◆ Task objective
Each line with the word "mins" must appear in the answer, copied from the records.

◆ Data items
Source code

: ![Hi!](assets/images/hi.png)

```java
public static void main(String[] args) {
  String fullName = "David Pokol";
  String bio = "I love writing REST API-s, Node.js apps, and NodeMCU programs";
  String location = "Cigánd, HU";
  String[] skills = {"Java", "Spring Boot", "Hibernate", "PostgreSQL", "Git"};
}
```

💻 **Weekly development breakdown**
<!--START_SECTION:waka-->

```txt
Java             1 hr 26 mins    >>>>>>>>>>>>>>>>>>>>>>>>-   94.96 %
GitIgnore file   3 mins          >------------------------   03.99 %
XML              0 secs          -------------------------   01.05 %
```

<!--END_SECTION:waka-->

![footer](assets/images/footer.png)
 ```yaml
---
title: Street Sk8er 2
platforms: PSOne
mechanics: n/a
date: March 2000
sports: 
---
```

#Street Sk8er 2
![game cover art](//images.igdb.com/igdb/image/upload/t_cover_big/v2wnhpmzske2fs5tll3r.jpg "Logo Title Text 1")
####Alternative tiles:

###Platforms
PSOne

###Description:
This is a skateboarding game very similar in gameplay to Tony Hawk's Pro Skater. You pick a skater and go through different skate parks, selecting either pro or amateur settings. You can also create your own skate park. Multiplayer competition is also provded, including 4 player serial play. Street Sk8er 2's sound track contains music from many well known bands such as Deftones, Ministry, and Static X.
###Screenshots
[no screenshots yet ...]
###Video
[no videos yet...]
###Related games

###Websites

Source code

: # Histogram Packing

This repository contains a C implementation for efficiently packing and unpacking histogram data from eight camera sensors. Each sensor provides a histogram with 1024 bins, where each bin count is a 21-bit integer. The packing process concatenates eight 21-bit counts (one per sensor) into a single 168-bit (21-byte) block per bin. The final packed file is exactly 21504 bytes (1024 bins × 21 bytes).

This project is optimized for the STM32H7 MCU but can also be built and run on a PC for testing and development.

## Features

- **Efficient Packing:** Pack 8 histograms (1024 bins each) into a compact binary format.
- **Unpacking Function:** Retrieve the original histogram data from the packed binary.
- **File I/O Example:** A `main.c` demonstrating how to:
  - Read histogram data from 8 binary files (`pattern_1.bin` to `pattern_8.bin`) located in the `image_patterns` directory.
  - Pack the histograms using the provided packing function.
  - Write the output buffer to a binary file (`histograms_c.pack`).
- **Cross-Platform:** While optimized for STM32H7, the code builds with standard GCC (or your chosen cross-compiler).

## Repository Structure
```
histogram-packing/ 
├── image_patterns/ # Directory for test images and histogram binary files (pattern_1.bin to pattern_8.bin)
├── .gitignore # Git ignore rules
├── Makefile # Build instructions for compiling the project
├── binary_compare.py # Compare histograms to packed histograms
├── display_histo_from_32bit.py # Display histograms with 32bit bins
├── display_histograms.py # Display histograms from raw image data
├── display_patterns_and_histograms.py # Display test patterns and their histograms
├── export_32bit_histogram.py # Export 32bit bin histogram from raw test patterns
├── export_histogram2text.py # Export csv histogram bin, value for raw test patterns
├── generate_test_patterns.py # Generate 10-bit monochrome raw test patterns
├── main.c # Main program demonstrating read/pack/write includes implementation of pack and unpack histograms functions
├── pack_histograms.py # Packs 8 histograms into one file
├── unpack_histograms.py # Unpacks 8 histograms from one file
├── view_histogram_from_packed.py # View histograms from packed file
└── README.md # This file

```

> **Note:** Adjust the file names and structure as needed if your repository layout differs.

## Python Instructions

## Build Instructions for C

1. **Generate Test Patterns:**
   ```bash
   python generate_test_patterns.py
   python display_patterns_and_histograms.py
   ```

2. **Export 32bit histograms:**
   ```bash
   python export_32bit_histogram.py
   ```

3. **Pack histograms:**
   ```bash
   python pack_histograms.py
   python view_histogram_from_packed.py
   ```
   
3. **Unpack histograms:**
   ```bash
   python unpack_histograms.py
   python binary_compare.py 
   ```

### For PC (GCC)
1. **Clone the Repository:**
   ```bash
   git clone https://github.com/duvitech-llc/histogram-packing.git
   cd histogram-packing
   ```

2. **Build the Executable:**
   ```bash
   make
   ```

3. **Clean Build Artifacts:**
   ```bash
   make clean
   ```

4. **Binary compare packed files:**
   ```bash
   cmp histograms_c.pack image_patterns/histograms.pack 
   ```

◆ Your solution
Java             1 hr 26 mins    >>>>>>>>>>>>>>>>>>>>>>>>-   94.96 %
GitIgnore file   3 mins          >------------------------   03.99 %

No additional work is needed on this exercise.